Description of the task
Wherever the word "Stratification" occurs in the listing, copy the whole line.
====== Data
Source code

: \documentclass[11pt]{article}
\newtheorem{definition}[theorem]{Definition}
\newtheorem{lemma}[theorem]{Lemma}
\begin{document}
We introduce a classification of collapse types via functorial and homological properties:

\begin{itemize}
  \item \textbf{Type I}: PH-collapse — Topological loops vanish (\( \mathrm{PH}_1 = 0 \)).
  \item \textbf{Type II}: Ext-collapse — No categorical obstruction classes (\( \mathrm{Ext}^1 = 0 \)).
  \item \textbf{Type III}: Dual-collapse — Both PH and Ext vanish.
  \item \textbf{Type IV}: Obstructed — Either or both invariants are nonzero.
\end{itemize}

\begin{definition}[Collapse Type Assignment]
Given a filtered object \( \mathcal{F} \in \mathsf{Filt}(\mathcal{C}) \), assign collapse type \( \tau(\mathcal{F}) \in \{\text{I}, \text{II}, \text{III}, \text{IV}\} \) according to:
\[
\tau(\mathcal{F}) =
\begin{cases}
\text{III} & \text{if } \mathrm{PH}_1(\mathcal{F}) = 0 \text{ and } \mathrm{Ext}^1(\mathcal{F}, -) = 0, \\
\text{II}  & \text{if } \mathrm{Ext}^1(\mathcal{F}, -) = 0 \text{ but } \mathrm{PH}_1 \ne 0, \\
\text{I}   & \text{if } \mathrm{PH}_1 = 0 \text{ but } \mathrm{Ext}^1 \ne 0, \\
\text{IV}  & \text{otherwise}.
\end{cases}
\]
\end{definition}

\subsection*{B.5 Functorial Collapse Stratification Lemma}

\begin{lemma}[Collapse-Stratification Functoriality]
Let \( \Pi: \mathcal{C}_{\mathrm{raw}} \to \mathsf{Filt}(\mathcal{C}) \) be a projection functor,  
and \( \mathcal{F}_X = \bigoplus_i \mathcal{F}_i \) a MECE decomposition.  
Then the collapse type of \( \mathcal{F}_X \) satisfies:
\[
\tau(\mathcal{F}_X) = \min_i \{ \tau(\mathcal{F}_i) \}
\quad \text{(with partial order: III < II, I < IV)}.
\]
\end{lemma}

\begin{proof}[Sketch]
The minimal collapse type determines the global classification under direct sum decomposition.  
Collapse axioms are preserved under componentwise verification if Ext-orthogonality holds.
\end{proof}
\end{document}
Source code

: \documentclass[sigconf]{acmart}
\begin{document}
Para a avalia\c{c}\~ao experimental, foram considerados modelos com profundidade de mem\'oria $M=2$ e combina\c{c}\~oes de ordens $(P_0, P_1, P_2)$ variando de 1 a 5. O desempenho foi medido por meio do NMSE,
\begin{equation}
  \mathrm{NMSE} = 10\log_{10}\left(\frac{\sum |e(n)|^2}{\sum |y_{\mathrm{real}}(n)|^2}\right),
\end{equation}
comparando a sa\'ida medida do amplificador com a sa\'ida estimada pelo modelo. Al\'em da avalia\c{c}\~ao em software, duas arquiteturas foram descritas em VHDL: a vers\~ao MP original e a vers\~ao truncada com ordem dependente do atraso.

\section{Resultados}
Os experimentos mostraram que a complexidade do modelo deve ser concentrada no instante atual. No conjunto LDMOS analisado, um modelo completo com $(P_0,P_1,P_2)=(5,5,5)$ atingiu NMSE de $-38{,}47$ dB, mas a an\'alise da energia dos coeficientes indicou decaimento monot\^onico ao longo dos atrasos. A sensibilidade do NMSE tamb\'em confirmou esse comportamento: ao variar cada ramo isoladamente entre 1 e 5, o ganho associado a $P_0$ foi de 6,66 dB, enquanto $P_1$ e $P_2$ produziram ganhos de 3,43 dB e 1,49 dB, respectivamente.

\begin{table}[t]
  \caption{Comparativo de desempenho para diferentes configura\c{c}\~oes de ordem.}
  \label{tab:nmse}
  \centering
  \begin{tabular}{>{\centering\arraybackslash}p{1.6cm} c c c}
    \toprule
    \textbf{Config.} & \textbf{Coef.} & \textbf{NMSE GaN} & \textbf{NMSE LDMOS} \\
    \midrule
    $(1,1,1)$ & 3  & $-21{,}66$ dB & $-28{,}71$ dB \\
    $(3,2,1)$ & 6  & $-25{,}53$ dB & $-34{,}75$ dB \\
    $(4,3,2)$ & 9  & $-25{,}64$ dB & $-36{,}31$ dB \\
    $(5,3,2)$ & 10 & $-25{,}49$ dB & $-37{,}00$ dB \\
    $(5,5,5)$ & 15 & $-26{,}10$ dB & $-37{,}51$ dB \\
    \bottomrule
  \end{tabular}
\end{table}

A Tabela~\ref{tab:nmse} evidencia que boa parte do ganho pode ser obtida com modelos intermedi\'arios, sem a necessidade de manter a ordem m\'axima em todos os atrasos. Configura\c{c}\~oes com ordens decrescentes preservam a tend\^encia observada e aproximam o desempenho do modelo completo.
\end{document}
============
Task result
\subsection*{B.5 Functorial Collapse Stratification Lemma}
\begin{lemma}[Collapse-Stratification Functoriality]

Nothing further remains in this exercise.